Dataset excerpts:
┌──
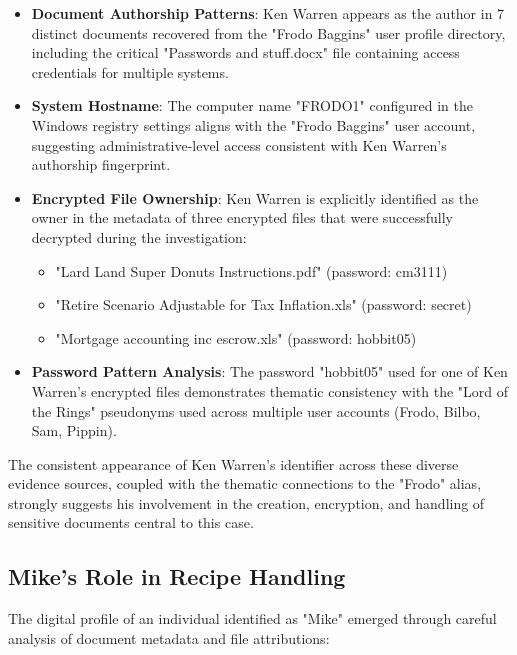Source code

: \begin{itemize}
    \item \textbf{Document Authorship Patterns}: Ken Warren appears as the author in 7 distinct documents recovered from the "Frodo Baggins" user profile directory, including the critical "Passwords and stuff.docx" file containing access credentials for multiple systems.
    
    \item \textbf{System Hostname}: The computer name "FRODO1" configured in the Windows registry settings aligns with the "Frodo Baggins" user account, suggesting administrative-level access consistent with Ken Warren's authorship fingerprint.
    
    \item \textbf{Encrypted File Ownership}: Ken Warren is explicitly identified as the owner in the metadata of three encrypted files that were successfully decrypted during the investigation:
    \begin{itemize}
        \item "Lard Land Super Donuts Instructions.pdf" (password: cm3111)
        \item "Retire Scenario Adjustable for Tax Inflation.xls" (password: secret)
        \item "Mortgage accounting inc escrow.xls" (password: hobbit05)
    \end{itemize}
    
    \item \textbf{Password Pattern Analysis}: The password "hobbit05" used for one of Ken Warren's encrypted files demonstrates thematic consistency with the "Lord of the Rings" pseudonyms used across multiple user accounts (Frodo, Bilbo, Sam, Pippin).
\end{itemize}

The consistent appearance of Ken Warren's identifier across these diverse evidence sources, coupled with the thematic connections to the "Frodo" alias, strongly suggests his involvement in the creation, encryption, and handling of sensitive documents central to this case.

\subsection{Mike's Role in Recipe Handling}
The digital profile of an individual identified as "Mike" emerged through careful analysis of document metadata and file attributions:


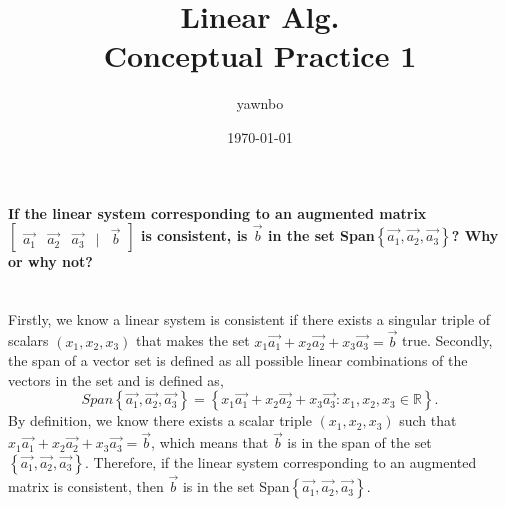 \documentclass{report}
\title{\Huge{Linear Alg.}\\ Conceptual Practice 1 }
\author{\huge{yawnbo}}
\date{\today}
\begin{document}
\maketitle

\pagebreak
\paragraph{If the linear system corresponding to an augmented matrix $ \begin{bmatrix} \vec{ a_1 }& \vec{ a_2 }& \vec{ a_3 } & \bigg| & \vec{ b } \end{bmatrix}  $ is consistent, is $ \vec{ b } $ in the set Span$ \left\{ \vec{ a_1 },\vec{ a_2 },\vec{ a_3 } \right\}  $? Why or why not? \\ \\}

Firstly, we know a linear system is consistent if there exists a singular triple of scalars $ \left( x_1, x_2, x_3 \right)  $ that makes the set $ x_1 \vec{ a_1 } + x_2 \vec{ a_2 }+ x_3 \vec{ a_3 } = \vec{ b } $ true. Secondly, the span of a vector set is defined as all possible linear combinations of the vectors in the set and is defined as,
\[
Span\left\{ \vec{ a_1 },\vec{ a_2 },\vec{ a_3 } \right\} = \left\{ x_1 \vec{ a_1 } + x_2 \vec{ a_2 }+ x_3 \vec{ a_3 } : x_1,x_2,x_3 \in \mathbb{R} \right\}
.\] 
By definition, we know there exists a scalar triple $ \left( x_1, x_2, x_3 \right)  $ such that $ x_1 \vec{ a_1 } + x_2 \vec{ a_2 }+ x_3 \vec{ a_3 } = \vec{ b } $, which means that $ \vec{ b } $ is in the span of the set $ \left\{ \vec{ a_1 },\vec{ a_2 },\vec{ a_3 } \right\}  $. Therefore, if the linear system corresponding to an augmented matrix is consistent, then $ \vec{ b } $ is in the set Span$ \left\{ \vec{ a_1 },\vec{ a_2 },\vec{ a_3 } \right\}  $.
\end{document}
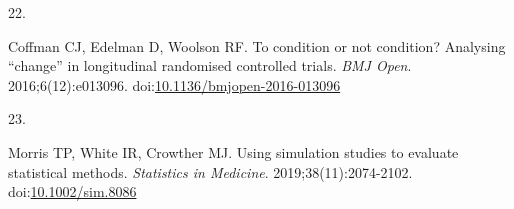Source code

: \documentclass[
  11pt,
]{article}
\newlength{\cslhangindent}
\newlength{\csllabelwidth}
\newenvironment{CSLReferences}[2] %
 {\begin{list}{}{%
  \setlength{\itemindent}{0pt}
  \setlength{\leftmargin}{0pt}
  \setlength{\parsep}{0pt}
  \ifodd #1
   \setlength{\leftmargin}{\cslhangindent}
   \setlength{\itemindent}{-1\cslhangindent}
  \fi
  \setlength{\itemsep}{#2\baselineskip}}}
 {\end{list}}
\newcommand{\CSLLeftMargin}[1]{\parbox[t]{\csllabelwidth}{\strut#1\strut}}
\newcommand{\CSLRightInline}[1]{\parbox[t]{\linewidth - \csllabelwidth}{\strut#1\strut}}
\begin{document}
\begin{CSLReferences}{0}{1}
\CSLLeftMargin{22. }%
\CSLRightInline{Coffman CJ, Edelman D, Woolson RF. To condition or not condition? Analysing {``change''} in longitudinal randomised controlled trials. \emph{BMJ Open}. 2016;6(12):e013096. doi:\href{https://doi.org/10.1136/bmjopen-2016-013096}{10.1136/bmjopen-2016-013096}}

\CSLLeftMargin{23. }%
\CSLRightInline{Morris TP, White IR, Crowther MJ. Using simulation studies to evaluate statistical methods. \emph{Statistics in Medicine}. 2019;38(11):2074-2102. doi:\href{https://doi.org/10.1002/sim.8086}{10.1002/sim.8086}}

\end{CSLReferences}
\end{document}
└──
ACTION ITEM = Find all lines in the records that hold the word "strut". Copy them.

ANSWER SPACE =
\newcommand{\CSLLeftMargin}[1]{\parbox[t]{\csllabelwidth}{\strut#1\strut}}
\newcommand{\CSLRightInline}[1]{\parbox[t]{\linewidth - \csllabelwidth}{\strut#1\strut}}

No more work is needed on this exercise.